“The long-term effects (of leaving Europe’s single market without a trade deal)…would be larger than the long-term effects of COVID,” Bank of England governor Andrew Bailey admitted on Monday, in replies to questions from the House of Commons’ Treasury Select Committee.
- Bailey seemed at odds with Chancellor of the Exchequer Rishi Sunak, who said in a Sunday Times interview two days ago that “the major impact on the economy is coronavirus” and that it would be better for the U.K. to walk away than to sign a trade deal “at any price.”
- The U.K. formally left the European Union on Jan. 31 but remained part of the EU legal system during an 11-month “transition period” that expires on Dec. 31. In the months since, the two sides have failed to strike an agreement on their future trade relationship.
- Teams of negotiators are meeting again this week to come to a compromise in time for parliaments to ratify the treaty.
- A recent London School of Economics study estimated that even a free-trade agreement between the U.K. and the EU would have more damaging consequences on the U.K. economy than COVID, compared with the scenario of staying within the EU.
- According to the study (released before the second wave of the disease), the COVID-19 pandemic would shrink gross domestic product by 2.1% over time, versus a 5.7% loss in the case of no deal, and 3.7% if a trade agreement is struck.
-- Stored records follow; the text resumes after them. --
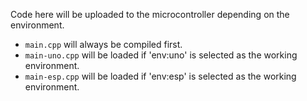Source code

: Code here will be uploaded to the microcontroller depending on the environment.

- `main.cpp` will always be compiled first.
- `main-uno.cpp` will be loaded if 'env:uno' is selected as the working environment.
- `main-esp.cpp` will be loaded if 'env:esp' is selected as the working environment.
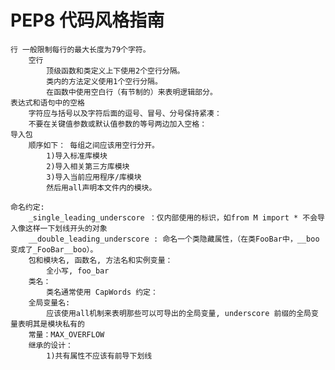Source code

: # PEP8 代码风格指南

    行 一般限制每行的最大长度为79个字符。
        空行
            顶级函数和类定义上下使用2个空行分隔。
            类内的方法定义使用1个空行分隔。
            在函数中使用空白行（有节制的）来表明逻辑部分。
    表达式和语句中的空格
        字符应与括号以及字符后面的逗号、冒号、分号保持紧凑：
        不要在关键值参数或默认值参数的等号两边加入空格：
    导入包
        顺序如下： 每组之间应该用空行分开。
            1)导入标准库模块
            2)导入相关第三方库模块
            3)导入当前应用程序/库模块
            然后用all声明本文件内的模块。

    命名约定: 
        _single_leading_underscore ：仅内部使用的标识，如from M import * 不会导入像这样一下划线开头的对象
        __double_leading_underscore : 命名一个类隐藏属性，（在类FooBar中，__boo变成了_FooBar__boo）。
        包和模块名, 函数名, 方法名和实例变量：
            全小写, foo_bar
        类名：
            类名通常使用 CapWords 约定：
        全局变量名:
            应该使用all机制来表明那些可以可导出的全局变量, underscore 前缀的全局变量表明其是模块私有的
        常量：MAX_OVERFLOW
        继承的设计：
            1)共有属性不应该有前导下划线







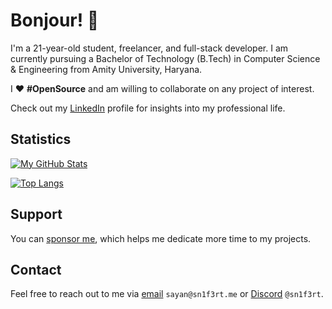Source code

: # Bonjour! 👋

I'm a 21-year-old student, freelancer, and full-stack developer. I am currently pursuing a Bachelor of Technology (B.Tech) in Computer Science & Engineering from Amity University, Haryana.

I ❤️ **#OpenSource** and am willing to collaborate on any project of interest. 

Check out my [LinkedIn](https://www.linkedin.com/in/sayan-bhattacharyya/) profile for insights into my professional life. 

## Statistics

[![My GitHub Stats](https://grs.sn1f3rt.me/api?username=Sn1F3rt&bg_color=60,21e1ae,09aeea&title_color=00008B&icon_color=000080&border_color=000080&border_radius=10&custom_title=My%20GitHub%20Stats&show_icons=true&rank_icon=github&ring_color=000080&include_all_commits=true&hide=contribs&show=prs_merged,prs_merged_percentage)](https://github.com/Sn1F3rt)

[![Top Langs](https://grs.sn1f3rt.me/api/top-langs/?username=Sn1F3rt&hide_progress=true&bg_color=60,21e1ae,09aeea&title_color=00008B&icon_color=000080&border_color=000080&border_radius=10&custom_title=Languages%20I%20Use)]([https://sn1f3rt.me](https://github.com/Sn1F3rt))

## Support

You can [sponsor me](https://github.com/sponsors/Sn1F3rt), which helps me dedicate more time to my projects. 

## Contact

Feel free to reach out to me via [email](mailto:sayan@sn1f3rt.me) `sayan@sn1f3rt.me` or [Discord](https://discord.com/users/589768200766619659) `@sn1f3rt`. 
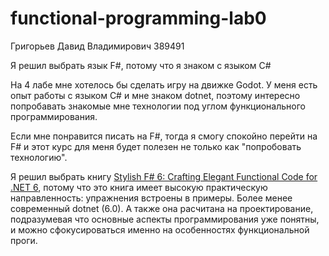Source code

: # functional-programming-lab0
Григорьев Давид Владимирович 389491

Я решил выбрать язык F#, потому что я знаком с языком C#

На 4 лабе мне хотелось бы сделать игру на движке Godot.
У меня есть опыт работы с языком C# и мне знаком dotnet,
поэтому интересно попробавать знакомые мне технологии
под углом функционального программирования.

Если мне понравится писать на F#, тогда я смогу спокойно
перейти на F# и этот курс для меня будет полезен не только
как "попробовать технологию".

Я решил выбрать книгу [Stylish F# 6: Crafting Elegant Functional Code for .NET 6](https://www.oreilly.com/library/view/stylish-f-6/9781484272053/html/Cover.xhtml),
потому что это книга имеет высокую практическую направленность:
упражнения встроены в примеры. Более менее современный dotnet (6.0).
А также она расчитана на проектирование, подразумевая что основные
аспекты программирования уже понятны, и можно сфокусироваться именно на
особенностях функциональной проги.
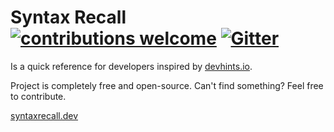 # Syntax Recall [![contributions welcome](https://img.shields.io/badge/contributions-welcome-brightgreen.svg?style=flat)](https://github.com/syntaxrecall/syntaxrecall/issues) [![Gitter](https://badges.gitter.im/Join%20Chat.svg)](https://gitter.im/Syntax-Recall/community?utm_source=badge&utm_medium=badge&utm_campaign=pr-badge)


Is a quick reference for developers inspired by [devhints.io](https://devhints.io).

Project is completely free and open-source. Can't find something? Feel free to contribute.

[syntaxrecall.dev](https://syntaxrecall.dev)

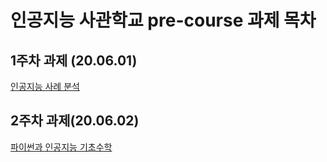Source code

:# 인공지능 사관학교 pre-course 과제 목차

## 1주차 과제 (20.06.01)
 [인공지능 사례 분석](https://github.com/lee-wonho/precourse/blob/master/1%EC%A3%BC%EC%B0%A8_%EA%B3%BC%EC%A0%9C.ipynb)

## 2주차 과제(20.06.02)
 [파이썬과 인공지능 기초수학](https://github.com/lee-wonho/precourse/blob/master/2%EC%A3%BC%EC%B0%A8%EA%B3%BC%EC%A0%9C.ipynb)
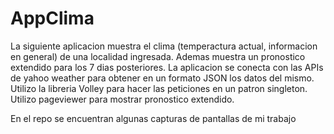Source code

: # AppClima
La siguiente aplicacion muestra el clima (temperactura actual, informacion en general) de una localidad ingresada. Ademas muestra un pronostico
extendido para los 7 dias posteriores. 
La aplicacion se conecta con las APIs de yahoo weather para obtener en un formato JSON los datos del mismo. Utilizo la libreria Volley
para hacer las peticiones en un patron singleton.
Utilizo pageviewer para mostrar pronostico extendido.

En el repo se encuentran algunas capturas de pantallas de mi trabajo
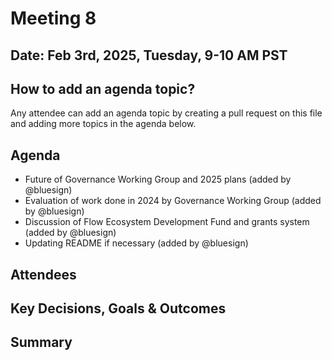 # Meeting 8

## Date: Feb 3rd, 2025, Tuesday, 9-10 AM PST

## How to add an agenda topic?
Any attendee can add an agenda topic by creating a pull request on this file and adding more topics in the agenda below.

## Agenda

- Future of Governance Working Group and 2025 plans (added by @bluesign)
- Evaluation of work done in 2024 by Governance Working Group (added by @bluesign)
- Discussion of Flow Ecosystem Development Fund and grants system (added by @bluesign)
- Updating README if necessary (added by @bluesign)
 
## Attendees

## Key Decisions, Goals & Outcomes

## Summary
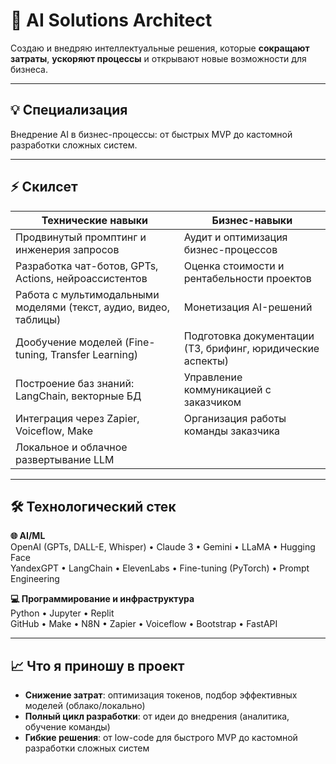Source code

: # 🚀 AI Solutions Architect

Создаю и внедряю интеллектуальные решения, которые **сокращают затраты**, **ускоряют процессы** и открывают новые возможности для бизнеса.

---

## 💡 Специализация
Внедрение AI в бизнес-процессы: от быстрых MVP до кастомной разработки сложных систем.

---

## ⚡ Скилсет

| **Технические навыки** | **Бизнес-навыки** |
|------------------------|-------------------|
| Продвинутый промптинг и инженерия запросов | Аудит и оптимизация бизнес-процессов |
| Разработка чат-ботов, GPTs, Actions, нейроассистентов | Оценка стоимости и рентабельности проектов |
| Работа с мультимодальными моделями (текст, аудио, видео, таблицы) | Монетизация AI-решений |
| Дообучение моделей (Fine-tuning, Transfer Learning) | Подготовка документации (ТЗ, брифинг, юридические аспекты) |
| Построение баз знаний: LangChain, векторные БД | Управление коммуникацией с заказчиком |
| Интеграция через Zapier, Voiceflow, Make | Организация работы команды заказчика |
| Локальное и облачное развертывание LLM |  |

---

## 🛠️ Технологический стек

**🌐 AI/ML**  
OpenAI (GPTs, DALL-E, Whisper) • Claude 3 • Gemini • LLaMA • Hugging Face  
YandexGPT • LangChain • ElevenLabs • Fine-tuning (PyTorch) • Prompt Engineering  

**💻 Программирование и инфраструктура**  
Python • Jupyter • Replit   
GitHub • Make • N8N • Zapier • Voiceflow • Bootstrap • FastAPI

---

## 📈 Что я приношу в проект
- **Снижение затрат**: оптимизация токенов, подбор эффективных моделей (облако/локально)
- **Полный цикл разработки**: от идеи до внедрения (аналитика, обучение команды)
- **Гибкие решения**: от low-code для быстрого MVP до кастомной разработки сложных систем

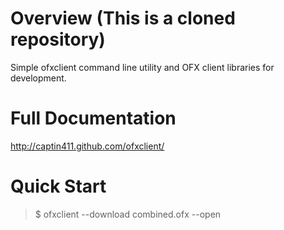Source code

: Overview (This is a cloned repository)
=========

Simple ofxclient command line utility and OFX client libraries for development.

Full Documentation
==================

http://captin411.github.com/ofxclient/

Quick Start
===========

> $ ofxclient --download combined.ofx --open
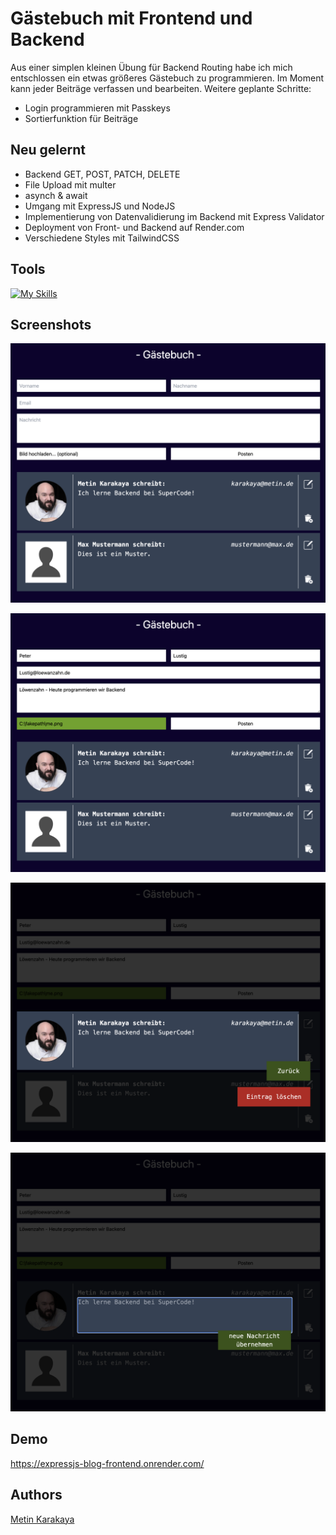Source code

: # Gästebuch mit Frontend und Backend

Aus einer simplen kleinen Übung für Backend Routing habe ich mich entschlossen ein etwas größeres Gästebuch zu programmieren. Im Moment kann jeder Beiträge verfassen und bearbeiten.
Weitere geplante Schritte:

- Login programmieren mit Passkeys
- Sortierfunktion für Beiträge

## Neu gelernt

- Backend GET, POST, PATCH, DELETE
- File Upload mit multer
- asynch & await
- Umgang mit ExpressJS und NodeJS
- Implementierung von Datenvalidierung im Backend mit Express Validator
- Deployment von Front- und Backend auf Render.com
- Verschiedene Styles mit TailwindCSS

## Tools

[![My Skills](https://skillicons.dev/icons?i=js,react,vite,nodejs,express,html,css,tailwind,git,github,vscode)](https://skillicons.dev)

## Screenshots

![App Screenshot](./frontend/src/assets/images/screenshot1.png)

![App Screenshot](./frontend/src/assets/images/screenshot2.png)

![App Screenshot](./frontend/src/assets/images/screenshot3.png)

![App Screenshot](./frontend/src/assets/images/screenshot4.png)

## Demo

https://expressjs-blog-frontend.onrender.com/

## Authors

[Metin Karakaya](https://github.com/KarakayaMetin8787)
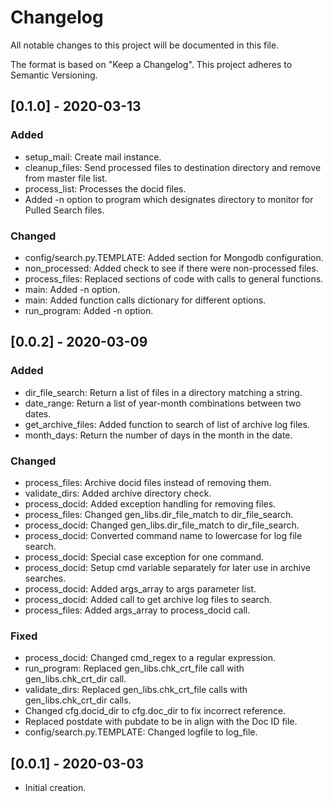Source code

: # Changelog
All notable changes to this project will be documented in this file.

The format is based on "Keep a Changelog".  This project adheres to Semantic Versioning.

## [0.1.0] - 2020-03-13
### Added
- setup_mail: Create mail instance.
- cleanup_files:  Send processed files to destination directory and remove from master file list.
- process_list:  Processes the docid files.
- Added -n option to program which designates directory to monitor for Pulled Search files.

### Changed
- config/search.py.TEMPLATE:  Added section for Mongodb configuration.
- non_processed:  Added check to see if there were non-processed files.
- process_files:  Replaced sections of code with calls to general functions.
- main:  Added -n option.
- main:  Added function calls dictionary for different options.
- run_program:  Added -n option.


## [0.0.2] - 2020-03-09
### Added
- dir_file_search:  Return a list of files in a directory matching a string.
- date_range:  Return a list of year-month combinations between two dates.
- get_archive_files:  Added function to search of list of archive log files.
- month_days:  Return the number of days in the month in the date.

### Changed
- process_files:  Archive docid files instead of removing them.
- validate_dirs:  Added archive directory check.
- process_docid:  Added exception handling for removing files.
- process_files:  Changed gen_libs.dir_file_match to dir_file_search.
- process_docid:  Changed gen_libs.dir_file_match to dir_file_search.
- process_docid:  Converted command name to lowercase for log file search.
- process_docid:  Special case exception for one command.
- process_docid:  Setup cmd variable separately for later use in archive searches.
- process_docid:  Added args_array to args parameter list.
- process_docid:  Added call to get archive log files to search.
- process_files:  Added args_array to process_docid call.

### Fixed
- process_docid:  Changed cmd_regex to a regular expression.
- run_program:  Replaced gen_libs.chk_crt_file call with gen_libs.chk_crt_dir call.
- validate_dirs:  Replaced gen_libs.chk_crt_file calls with gen_libs.chk_crt_dir calls.
- Changed cfg.docid_dir to cfg.doc_dir to fix incorrect reference.
- Replaced postdate with pubdate to be in align with the Doc ID file.
- config/search.py.TEMPLATE:  Changed logfile to log_file.


## [0.0.1] - 2020-03-03
- Initial creation.


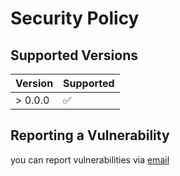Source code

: # Security Policy

## Supported Versions

<!-- Use this section to tell people about which versions of your project are
currently being supported with security updates. -->

| Version | Supported          |
| ------- | ------------------ |
| > 0.0.0 | :white_check_mark: |

## Reporting a Vulnerability

<!-- Use this section to tell people how to report a vulnerability. -->

<!-- Tell them where to go, how often they can expect to get an update on a
reported vulnerability, what to expect if the vulnerability is accepted or
declined, etc. -->

you can report vulnerabilities via [email](mailto:contact.starflux@gmail.com)
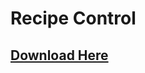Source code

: # Recipe Control

## [Download Here](https://www.spigotmc.org/resources/recipe-control-%E2%9C%AE-1-15-1-16-%E2%9C%AE-edit-and-create-recipes.67216/)

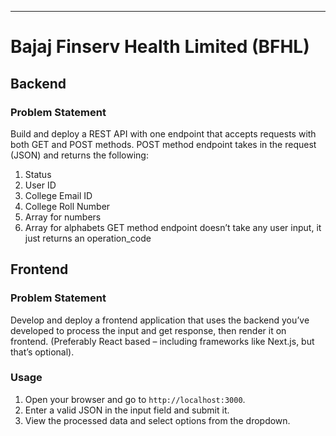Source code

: 
---

# Bajaj Finserv Health Limited (BFHL)



## Backend

### Problem Statement
Build and deploy a REST API with one endpoint that accepts requests with both GET and POST methods.
POST method endpoint takes in the request (JSON) and returns the following:
1. Status
2. User ID
3. College Email ID
4. College Roll Number
5. Array for numbers
6. Array for alphabets
GET method endpoint doesn’t take any user input, it just returns an operation_code





## Frontend

### Problem Statement
Develop and deploy a frontend application that uses the backend you’ve developed to process the input and
get response, then render it on frontend. (Preferably React based – including frameworks like Next.js, but
that’s optional).



### Usage

1. Open your browser and go to `http://localhost:3000`.
2. Enter a valid JSON in the input field and submit it.
3. View the processed data and select options from the dropdown.
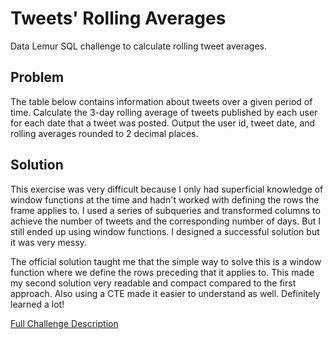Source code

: # Tweets' Rolling Averages

Data Lemur SQL challenge to calculate rolling tweet averages.

## Problem

The table below contains information about tweets over a given period of time. Calculate the 3-day rolling average of tweets published by each user for each date that a tweet was posted. Output the user id, tweet date, and rolling averages rounded to 2 decimal places.

## Solution

This exercise was very difficult because I only had superficial knowledge of window functions at the time and hadn't worked with defining the rows the frame applies to. I used a series of subqueries and transformed columns to achieve the number of tweets and the corresponding number of days. But I still ended up using window functions. I designed a successful solution but it was very messy.

The official solution taught me that the simple way to solve this is a window function where we define the rows preceding that it applies to. This made my second solution very readable and compact compared to the first approach. Also using a CTE made it easier to understand as well. Definitely learned a lot!

[Full Challenge Description](https://datalemur.com/questions/rolling-average-tweets)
The outlook: Bailey’s statement will be used by those within the U.K. government who are pushing for a deal — who include, ironically, Sunak, who must know, even as he toes the party line on the matter, that the country could do without another major economic shock.
There is no serious debate among economists that the U.K. would be severely punished by the absence of a trade deal with the EU, which accounts for almost half of the country’s foreign trade (whereas trade with the U.K., on the other hand, is only about 15%-to18% of the EU-27’s global trade with non EU countries).
And if there is no doubt that the COVID recession is hard and unprecedented, it is only temporary, and not caused by structural shocks in the economy such as Brexit. So in the short term, Sunak has a point. But in the longer term, Bailey is right.